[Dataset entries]
#####

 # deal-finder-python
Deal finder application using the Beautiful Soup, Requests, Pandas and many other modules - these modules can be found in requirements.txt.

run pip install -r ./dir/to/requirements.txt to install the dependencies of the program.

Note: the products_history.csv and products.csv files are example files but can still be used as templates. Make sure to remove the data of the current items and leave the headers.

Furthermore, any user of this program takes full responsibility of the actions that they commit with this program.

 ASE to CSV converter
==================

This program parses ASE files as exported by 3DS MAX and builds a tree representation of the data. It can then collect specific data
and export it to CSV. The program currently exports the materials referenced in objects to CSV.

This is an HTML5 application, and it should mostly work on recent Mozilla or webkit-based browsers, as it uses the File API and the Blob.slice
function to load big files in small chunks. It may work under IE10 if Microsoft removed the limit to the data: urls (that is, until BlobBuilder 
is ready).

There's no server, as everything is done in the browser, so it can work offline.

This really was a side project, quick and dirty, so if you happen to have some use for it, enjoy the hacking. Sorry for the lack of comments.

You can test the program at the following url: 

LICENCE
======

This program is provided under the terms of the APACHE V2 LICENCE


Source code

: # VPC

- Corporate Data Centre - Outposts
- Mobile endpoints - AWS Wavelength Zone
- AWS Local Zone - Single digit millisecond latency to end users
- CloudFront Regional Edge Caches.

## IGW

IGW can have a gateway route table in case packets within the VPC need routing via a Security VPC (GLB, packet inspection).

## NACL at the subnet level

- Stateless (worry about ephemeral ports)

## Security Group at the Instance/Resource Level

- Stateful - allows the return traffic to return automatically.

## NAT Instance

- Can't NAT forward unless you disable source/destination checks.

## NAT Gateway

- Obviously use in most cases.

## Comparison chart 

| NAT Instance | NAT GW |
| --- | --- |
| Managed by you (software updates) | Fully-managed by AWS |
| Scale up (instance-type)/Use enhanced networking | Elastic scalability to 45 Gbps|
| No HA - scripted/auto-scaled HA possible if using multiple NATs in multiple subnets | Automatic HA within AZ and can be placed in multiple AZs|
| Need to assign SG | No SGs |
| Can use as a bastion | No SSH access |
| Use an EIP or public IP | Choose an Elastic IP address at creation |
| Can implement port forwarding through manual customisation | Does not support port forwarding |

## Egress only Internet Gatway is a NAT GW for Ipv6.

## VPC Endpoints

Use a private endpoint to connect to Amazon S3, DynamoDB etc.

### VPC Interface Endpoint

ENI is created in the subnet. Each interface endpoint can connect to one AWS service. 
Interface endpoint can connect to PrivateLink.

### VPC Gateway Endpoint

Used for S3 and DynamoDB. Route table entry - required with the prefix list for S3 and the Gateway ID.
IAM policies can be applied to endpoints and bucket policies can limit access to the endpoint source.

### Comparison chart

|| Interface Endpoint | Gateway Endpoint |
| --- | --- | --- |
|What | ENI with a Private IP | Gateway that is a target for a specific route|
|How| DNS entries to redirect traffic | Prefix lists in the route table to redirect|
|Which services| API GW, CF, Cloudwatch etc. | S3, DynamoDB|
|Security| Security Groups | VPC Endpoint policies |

#####

• EXERCISE GOAL: Output every line from the records, exactly as written.

• ANSWER FOR THE TASK:
 # deal-finder-python
Deal finder application using the Beautiful Soup, Requests, Pandas and many other modules - these modules can be found in requirements.txt.

run pip install -r ./dir/to/requirements.txt to install the dependencies of the program.

Note: the products_history.csv and products.csv files are example files but can still be used as templates. Make sure to remove the data of the current items and leave the headers.

Furthermore, any user of this program takes full responsibility of the actions that they commit with this program.

 ASE to CSV converter
==================

This program parses ASE files as exported by 3DS MAX and builds a tree representation of the data. It can then collect specific data
and export it to CSV. The program currently exports the materials referenced in objects to CSV.

This is an HTML5 application, and it should mostly work on recent Mozilla or webkit-based browsers, as it uses the File API and the Blob.slice
function to load big files in small chunks. It may work under IE10 if Microsoft removed the limit to the data: urls (that is, until BlobBuilder 
is ready).

There's no server, as everything is done in the browser, so it can work offline.

This really was a side project, quick and dirty, so if you happen to have some use for it, enjoy the hacking. Sorry for the lack of comments.

You can test the program at the following url: 

LICENCE
======

This program is provided under the terms of the APACHE V2 LICENCE


Source code

: # VPC

- Corporate Data Centre - Outposts
- Mobile endpoints - AWS Wavelength Zone
- AWS Local Zone - Single digit millisecond latency to end users
- CloudFront Regional Edge Caches.

## IGW

IGW can have a gateway route table in case packets within the VPC need routing via a Security VPC (GLB, packet inspection).

## NACL at the subnet level

- Stateless (worry about ephemeral ports)

## Security Group at the Instance/Resource Level

- Stateful - allows the return traffic to return automatically.

## NAT Instance

- Can't NAT forward unless you disable source/destination checks.

## NAT Gateway

- Obviously use in most cases.

## Comparison chart 

| NAT Instance | NAT GW |
| --- | --- |
| Managed by you (software updates) | Fully-managed by AWS |
| Scale up (instance-type)/Use enhanced networking | Elastic scalability to 45 Gbps|
| No HA - scripted/auto-scaled HA possible if using multiple NATs in multiple subnets | Automatic HA within AZ and can be placed in multiple AZs|
| Need to assign SG | No SGs |
| Can use as a bastion | No SSH access |
| Use an EIP or public IP | Choose an Elastic IP address at creation |
| Can implement port forwarding through manual customisation | Does not support port forwarding |

## Egress only Internet Gatway is a NAT GW for Ipv6.

## VPC Endpoints

Use a private endpoint to connect to Amazon S3, DynamoDB etc.

### VPC Interface Endpoint

ENI is created in the subnet. Each interface endpoint can connect to one AWS service. 
Interface endpoint can connect to PrivateLink.

### VPC Gateway Endpoint

Used for S3 and DynamoDB. Route table entry - required with the prefix list for S3 and the Gateway ID.
IAM policies can be applied to endpoints and bucket policies can limit access to the endpoint source.

### Comparison chart

|| Interface Endpoint | Gateway Endpoint |
| --- | --- | --- |
|What | ENI with a Private IP | Gateway that is a target for a specific route|
|How| DNS entries to redirect traffic | Prefix lists in the route table to redirect|
|Which services| API GW, CF, Cloudwatch etc. | S3, DynamoDB|
|Security| Security Groups | VPC Endpoint policies |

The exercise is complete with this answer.